WHAT NEEDS TO BE DONE: Search each line below for "value", then return the lines where it appears.

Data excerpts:
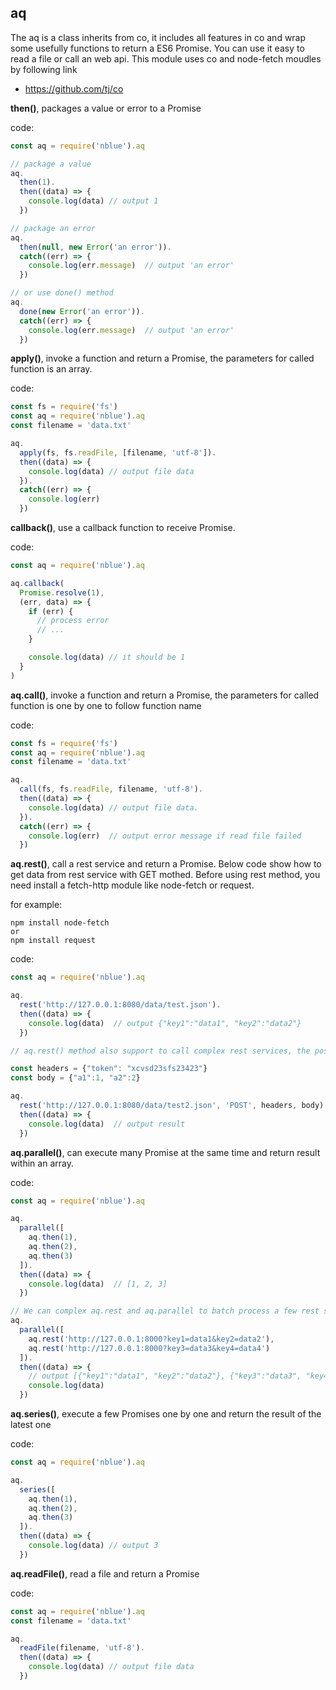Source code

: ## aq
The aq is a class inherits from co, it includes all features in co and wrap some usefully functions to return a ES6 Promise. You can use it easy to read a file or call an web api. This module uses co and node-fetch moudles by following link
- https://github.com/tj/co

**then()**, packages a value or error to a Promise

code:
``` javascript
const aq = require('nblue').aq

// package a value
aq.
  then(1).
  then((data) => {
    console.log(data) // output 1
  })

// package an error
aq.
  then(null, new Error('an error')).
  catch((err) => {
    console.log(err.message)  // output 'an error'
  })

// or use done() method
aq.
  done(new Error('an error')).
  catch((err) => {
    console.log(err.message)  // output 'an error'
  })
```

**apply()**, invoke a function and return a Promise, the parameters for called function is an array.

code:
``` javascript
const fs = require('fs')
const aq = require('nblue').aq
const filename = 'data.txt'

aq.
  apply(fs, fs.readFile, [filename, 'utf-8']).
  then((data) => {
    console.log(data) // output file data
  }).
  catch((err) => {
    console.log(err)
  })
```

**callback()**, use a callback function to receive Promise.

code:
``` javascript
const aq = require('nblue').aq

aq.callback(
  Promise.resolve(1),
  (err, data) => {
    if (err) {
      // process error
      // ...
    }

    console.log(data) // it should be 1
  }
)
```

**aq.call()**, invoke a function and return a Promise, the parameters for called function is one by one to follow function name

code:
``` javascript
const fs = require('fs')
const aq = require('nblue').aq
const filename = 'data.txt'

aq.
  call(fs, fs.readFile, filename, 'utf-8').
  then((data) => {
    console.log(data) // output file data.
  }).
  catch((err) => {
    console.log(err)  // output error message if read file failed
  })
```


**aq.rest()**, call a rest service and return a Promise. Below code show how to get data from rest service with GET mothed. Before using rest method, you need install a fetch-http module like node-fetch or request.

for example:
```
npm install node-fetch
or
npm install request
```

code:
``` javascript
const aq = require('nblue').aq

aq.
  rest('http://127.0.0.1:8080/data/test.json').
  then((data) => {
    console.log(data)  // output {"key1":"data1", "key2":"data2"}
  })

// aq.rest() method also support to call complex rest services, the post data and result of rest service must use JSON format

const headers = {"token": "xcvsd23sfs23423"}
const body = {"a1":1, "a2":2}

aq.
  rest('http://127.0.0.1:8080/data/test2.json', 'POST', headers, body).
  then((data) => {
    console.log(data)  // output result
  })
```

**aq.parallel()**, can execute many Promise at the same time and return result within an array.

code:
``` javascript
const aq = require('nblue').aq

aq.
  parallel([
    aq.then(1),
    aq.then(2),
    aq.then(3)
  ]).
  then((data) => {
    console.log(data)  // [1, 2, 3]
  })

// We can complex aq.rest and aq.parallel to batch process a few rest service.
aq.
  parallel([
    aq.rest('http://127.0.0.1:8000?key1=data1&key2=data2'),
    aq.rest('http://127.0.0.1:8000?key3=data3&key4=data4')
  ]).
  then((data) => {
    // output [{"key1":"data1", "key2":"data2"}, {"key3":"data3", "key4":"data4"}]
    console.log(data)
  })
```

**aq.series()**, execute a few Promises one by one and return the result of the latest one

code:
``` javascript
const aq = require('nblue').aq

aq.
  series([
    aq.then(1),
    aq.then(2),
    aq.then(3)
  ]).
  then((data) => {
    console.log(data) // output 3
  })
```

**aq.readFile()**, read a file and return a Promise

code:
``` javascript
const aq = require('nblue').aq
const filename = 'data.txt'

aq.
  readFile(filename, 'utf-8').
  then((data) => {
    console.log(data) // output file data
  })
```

---

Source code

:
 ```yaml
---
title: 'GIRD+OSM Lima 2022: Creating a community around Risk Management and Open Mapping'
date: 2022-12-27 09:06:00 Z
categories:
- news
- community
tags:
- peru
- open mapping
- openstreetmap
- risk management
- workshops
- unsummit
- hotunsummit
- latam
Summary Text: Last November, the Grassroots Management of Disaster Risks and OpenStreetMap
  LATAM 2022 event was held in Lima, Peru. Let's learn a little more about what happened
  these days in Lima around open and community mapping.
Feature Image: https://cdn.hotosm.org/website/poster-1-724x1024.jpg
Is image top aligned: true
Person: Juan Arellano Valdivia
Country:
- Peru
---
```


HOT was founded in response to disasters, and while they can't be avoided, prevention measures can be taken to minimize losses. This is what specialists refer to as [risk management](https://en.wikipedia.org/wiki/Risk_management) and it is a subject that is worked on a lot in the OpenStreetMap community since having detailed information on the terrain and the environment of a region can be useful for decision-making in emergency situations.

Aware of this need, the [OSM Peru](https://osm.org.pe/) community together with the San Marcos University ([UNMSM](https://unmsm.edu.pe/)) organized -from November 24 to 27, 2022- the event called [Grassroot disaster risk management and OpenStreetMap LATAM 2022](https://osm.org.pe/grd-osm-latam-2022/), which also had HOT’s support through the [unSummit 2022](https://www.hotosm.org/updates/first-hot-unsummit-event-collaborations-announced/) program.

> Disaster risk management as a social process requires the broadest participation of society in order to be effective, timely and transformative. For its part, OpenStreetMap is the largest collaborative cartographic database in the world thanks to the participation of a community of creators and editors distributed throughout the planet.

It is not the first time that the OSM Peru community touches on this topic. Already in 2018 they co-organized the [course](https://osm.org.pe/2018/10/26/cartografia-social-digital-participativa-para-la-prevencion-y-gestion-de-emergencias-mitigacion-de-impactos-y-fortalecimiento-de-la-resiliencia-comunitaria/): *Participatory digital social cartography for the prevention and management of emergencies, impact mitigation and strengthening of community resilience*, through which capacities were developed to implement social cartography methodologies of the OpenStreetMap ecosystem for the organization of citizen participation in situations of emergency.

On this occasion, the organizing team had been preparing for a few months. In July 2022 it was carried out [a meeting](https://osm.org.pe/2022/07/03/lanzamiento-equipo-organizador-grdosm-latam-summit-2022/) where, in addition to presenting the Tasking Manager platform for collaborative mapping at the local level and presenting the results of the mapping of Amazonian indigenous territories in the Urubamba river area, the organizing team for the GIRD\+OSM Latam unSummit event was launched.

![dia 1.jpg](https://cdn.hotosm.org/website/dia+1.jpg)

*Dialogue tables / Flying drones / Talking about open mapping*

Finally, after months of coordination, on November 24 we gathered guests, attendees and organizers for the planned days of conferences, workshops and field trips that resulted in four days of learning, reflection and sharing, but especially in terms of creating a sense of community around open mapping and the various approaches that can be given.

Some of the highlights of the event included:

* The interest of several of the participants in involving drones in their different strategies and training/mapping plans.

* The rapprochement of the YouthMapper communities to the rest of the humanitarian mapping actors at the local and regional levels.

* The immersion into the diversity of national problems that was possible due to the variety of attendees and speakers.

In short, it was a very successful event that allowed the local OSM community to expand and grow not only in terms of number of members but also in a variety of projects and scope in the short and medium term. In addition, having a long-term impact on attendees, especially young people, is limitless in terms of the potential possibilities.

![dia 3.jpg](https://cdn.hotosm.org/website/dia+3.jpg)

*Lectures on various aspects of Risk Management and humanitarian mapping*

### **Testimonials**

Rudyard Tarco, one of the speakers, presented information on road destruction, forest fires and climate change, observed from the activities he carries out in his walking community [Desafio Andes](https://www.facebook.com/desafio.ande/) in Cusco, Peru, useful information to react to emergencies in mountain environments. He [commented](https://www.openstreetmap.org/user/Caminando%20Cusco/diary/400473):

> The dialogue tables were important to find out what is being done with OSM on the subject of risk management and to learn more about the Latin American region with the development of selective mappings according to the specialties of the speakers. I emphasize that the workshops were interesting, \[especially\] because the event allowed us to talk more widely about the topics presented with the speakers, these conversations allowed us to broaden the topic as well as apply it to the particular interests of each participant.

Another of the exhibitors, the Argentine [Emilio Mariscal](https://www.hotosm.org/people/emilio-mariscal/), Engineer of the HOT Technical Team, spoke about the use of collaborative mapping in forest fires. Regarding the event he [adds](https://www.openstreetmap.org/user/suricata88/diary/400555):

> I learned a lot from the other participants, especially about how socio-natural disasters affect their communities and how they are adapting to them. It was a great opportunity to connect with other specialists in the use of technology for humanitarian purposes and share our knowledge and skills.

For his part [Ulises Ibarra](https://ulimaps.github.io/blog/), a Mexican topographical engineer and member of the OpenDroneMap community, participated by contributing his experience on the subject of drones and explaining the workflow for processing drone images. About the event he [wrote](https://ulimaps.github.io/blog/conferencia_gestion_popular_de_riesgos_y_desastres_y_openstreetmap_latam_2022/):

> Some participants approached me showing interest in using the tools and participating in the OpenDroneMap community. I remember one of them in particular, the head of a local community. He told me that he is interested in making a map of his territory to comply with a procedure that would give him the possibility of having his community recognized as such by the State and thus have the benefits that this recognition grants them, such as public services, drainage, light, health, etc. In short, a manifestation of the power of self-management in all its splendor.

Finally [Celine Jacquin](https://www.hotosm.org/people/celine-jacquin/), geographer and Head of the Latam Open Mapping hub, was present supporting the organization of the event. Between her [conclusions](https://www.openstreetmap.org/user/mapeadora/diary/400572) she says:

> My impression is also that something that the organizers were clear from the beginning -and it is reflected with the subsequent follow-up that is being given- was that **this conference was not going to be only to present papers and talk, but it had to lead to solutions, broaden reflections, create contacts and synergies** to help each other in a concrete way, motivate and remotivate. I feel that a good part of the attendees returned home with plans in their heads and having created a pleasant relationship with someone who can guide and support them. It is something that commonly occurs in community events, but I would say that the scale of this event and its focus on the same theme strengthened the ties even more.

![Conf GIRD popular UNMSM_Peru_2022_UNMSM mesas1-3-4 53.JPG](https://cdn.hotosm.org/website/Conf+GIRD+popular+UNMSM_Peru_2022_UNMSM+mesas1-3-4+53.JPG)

PROBLEM SOLUTION:
**then()**, packages a value or error to a Promise
// package a value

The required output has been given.